Mistral AI has introduced the new generation of its flagship model dubbed Mistral Large 2, which succeeds the previous version with enhanced capabilities. The French AI startup’s new large language model (LLM) is designed to improve on the performance of its predecessors when it comes to code generation, mathematics, and reasoning. The firm also claims Mistral Large 2 offers stronger multilingual support and advanced function calling features.
The LLM also features a 128k context window and supports multiple languages, including French, German, Arabic, Mandarin and Hindi in addition to 80 coding languages such as Python, Java, C, C++, JavaScript, and Bash. The model is tailored for single-node inference and is equipped with 123 billion parameters, allowing it to handle large throughput on a single node.
Mistral Large 2 is available under the Mistral Research License for research and non-commercial use, while commercial deployment requires a Mistral Commercial License. The LLM sets benchmarks in performance and cost-efficiency, achieving an accuracy of 84% on massive multitask language understanding (MMLU) evaluation, said the company. Additionally, Mistral Large 2 has been designed to deliver improvements in code generation and reasoning, outperforming its predecessor and performing comparably to leading models such as GPT-4o, Claude 3 Opus, and Llama 3 405B.

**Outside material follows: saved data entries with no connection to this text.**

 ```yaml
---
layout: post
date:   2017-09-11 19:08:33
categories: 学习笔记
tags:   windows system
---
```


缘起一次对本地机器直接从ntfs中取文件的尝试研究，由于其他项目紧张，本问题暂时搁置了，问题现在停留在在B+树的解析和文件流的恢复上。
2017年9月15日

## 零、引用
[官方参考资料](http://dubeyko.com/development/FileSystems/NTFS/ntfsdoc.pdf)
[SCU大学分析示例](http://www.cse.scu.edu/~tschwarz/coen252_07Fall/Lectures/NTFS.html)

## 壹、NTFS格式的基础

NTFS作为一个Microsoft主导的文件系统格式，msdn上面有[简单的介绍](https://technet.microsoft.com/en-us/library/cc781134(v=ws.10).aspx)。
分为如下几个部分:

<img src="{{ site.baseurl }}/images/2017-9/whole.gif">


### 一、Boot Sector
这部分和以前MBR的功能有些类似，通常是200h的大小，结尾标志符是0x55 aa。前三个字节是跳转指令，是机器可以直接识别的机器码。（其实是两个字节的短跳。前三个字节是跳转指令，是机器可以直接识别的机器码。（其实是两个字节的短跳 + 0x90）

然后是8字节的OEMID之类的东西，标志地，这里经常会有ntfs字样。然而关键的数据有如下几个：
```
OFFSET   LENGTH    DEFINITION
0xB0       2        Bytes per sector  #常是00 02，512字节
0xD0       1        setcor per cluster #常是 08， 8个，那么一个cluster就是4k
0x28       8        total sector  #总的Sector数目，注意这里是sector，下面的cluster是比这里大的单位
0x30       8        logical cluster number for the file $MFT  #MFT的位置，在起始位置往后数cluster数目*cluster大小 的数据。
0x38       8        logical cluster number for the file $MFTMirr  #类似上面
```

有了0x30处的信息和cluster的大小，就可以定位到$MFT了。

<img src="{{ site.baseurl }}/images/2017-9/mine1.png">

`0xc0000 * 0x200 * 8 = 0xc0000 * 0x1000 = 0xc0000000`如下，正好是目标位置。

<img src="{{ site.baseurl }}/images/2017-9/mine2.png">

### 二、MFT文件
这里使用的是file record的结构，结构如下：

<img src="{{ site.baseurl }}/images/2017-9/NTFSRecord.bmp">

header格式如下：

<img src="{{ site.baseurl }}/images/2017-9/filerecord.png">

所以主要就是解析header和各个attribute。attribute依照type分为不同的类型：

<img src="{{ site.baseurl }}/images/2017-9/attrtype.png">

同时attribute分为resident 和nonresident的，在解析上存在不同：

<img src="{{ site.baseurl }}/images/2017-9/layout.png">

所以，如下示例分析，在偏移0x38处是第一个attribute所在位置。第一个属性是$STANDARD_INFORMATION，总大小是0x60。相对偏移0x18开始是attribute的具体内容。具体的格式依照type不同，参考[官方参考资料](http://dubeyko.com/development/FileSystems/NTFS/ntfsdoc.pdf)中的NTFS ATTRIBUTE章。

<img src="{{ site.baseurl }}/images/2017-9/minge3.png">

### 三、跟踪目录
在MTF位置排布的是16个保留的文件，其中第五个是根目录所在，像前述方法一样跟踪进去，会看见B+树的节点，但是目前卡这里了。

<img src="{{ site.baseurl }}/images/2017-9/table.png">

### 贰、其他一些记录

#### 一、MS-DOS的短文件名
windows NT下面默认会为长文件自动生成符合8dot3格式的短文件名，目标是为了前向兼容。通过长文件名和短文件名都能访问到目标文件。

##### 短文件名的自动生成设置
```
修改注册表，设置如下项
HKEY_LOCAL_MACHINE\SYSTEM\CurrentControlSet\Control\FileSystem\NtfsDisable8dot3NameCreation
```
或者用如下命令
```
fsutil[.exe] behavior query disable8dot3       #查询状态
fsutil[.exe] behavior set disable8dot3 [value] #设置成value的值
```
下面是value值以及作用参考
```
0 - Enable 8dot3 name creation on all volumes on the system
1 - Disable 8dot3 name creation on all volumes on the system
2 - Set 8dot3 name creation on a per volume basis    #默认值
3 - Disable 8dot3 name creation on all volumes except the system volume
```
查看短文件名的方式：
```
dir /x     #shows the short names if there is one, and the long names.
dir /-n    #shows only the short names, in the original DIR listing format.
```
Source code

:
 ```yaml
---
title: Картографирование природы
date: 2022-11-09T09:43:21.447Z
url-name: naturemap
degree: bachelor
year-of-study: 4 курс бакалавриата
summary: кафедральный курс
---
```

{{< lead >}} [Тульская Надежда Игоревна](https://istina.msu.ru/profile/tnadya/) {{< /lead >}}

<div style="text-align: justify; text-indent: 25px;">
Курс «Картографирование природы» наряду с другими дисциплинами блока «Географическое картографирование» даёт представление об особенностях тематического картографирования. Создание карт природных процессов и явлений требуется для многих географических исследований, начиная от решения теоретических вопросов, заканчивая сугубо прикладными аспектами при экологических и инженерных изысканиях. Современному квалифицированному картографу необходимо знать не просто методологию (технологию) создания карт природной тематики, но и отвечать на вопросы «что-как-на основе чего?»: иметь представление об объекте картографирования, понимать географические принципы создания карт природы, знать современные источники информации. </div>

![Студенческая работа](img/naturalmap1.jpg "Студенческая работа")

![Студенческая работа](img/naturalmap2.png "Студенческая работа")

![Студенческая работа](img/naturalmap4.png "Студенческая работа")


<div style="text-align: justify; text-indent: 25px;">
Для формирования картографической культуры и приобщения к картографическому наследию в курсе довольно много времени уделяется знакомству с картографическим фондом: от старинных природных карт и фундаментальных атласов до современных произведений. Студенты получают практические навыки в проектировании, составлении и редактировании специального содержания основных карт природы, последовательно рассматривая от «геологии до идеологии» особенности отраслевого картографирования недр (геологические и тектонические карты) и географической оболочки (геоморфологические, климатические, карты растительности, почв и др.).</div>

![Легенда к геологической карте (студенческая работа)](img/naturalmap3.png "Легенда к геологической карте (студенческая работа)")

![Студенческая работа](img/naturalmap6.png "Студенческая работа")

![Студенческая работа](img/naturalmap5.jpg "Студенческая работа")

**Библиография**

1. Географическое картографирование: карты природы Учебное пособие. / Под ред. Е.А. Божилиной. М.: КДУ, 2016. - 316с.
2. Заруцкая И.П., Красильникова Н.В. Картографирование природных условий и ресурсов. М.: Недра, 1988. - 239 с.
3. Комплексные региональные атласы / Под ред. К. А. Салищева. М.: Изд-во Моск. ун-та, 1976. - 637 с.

Greater reasoning capabilities for Mistral Large 2 compared to predecessors
Significant efforts, too, have been made to enhance the model’s reasoning capabilities, reducing its tendency to generate incorrect or irrelevant information. As such, Mistral Large 2 has been fine-tuned for accuracy using mathematical benchmarks, among others, and is better at following instructions and managing long multi-turn conversations. The model also maintains concise output for business applications.
The new model also excels in handling multilingual documents, Mistral claimed, and has been trained on extensive multilingual data. It features improved function calling and retrieval skills, making it suitable for complex business applications.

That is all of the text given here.